Autonomous and Collaborative Offshore Robotics (aColor)

Autonomous and Collaborative Offshore Robotics (aColor) creates the basic methodology for an autonomous offshore robotic system and open demonstration in a working environment. The autonomous robotic system includes collaborative features between an Unmanned Aerial System (UAV), an Unmanned Surface Vehicle (USV), and an Autonomous Underwater Vehicle (AUV). These features carry out inspections or other actions without a need for any kind of human interaction.

The key focus area in this research opening is digitalization, and the main objective of the research opening is to develop novel collaborative methods for an autonomous robot system, which could operate in offshore operation environment and to have a possibility to cover all three elements (aerial, surface and subsea) of the environment.

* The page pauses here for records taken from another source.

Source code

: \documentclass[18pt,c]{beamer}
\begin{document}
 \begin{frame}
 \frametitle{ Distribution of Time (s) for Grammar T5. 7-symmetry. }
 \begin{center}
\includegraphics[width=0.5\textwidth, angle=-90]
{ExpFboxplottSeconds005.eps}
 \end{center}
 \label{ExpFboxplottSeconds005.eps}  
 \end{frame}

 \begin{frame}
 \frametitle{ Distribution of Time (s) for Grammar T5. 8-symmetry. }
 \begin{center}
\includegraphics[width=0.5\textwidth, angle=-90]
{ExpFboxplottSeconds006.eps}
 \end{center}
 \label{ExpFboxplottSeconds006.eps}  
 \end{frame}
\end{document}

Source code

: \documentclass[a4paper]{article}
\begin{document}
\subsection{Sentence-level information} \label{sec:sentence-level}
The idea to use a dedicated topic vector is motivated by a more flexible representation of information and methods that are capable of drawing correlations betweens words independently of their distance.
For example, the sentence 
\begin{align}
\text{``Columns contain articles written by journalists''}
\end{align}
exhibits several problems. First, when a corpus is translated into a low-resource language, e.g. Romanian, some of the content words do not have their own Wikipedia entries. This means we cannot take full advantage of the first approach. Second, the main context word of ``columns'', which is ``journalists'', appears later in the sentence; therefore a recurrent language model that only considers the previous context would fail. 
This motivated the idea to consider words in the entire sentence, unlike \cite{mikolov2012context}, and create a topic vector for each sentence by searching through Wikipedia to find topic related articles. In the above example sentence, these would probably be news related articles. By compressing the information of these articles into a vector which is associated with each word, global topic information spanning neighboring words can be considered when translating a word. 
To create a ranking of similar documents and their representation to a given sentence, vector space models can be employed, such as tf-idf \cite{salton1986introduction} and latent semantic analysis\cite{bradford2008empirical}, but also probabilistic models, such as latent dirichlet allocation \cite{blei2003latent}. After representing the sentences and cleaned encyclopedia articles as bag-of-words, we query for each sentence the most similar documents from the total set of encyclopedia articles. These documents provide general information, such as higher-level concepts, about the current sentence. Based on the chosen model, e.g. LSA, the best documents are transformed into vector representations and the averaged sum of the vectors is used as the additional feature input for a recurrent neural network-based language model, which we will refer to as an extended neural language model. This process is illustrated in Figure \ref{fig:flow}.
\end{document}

aColor has been focusing on basic methodologies for an autonomous offshore system, developing Guidance, Navigation and Control (GNC) algorithms, situational awareness, and evolving capabilities tasks. Furthermore, several offshore field-tests and demonstrations have been carried out for all three subsystems achieving numerous goals from the different research fields involved in the project. These goals have been achieved from a proof-of-concept point of view, obtaining outstanding results in offshore robotics applications. In conclusion, the research areas of mechatronics, machine learning, and communications need to be intertwined to produce a successful autonomous offshore multicomponent robotic system. From the mechatronics point of view, the model-based architecture allows for a rapid-prototyping procedure for the GNC algorithms in any of the offshore subsystems. From the machine learning side, it is possible to include the obstacle avoidance capabilities based on a water segmentation algorithm, which permits the detection and recognition of objects in the water. From the communication side, inexpensive low-latency, high-speed, and long-range bidirectional connections between autonomous subsystems offer the possibility to monitor and control the subsystems in case of emergency. Regarding cooperation between different offshore subsystems, the main challenges and approaches for providing a robust mechanical solution to move and restrain a landing UAV to a predefined position on a surface for battery charging are also presented. Finally, the methods for the accurate landing of the UAV in the USV platform are presented using a combination of visible and Radio-Frequency (RF) cues, which ensures operability in all weather conditions.

This research opening is funded by Teknologiateollisuuden 100-vuotissäätiö and Jane ja Aatos Erkon säätiö, under the Future Makers 2017 program. Project duration is 3 years, from January 2018 until December 2020.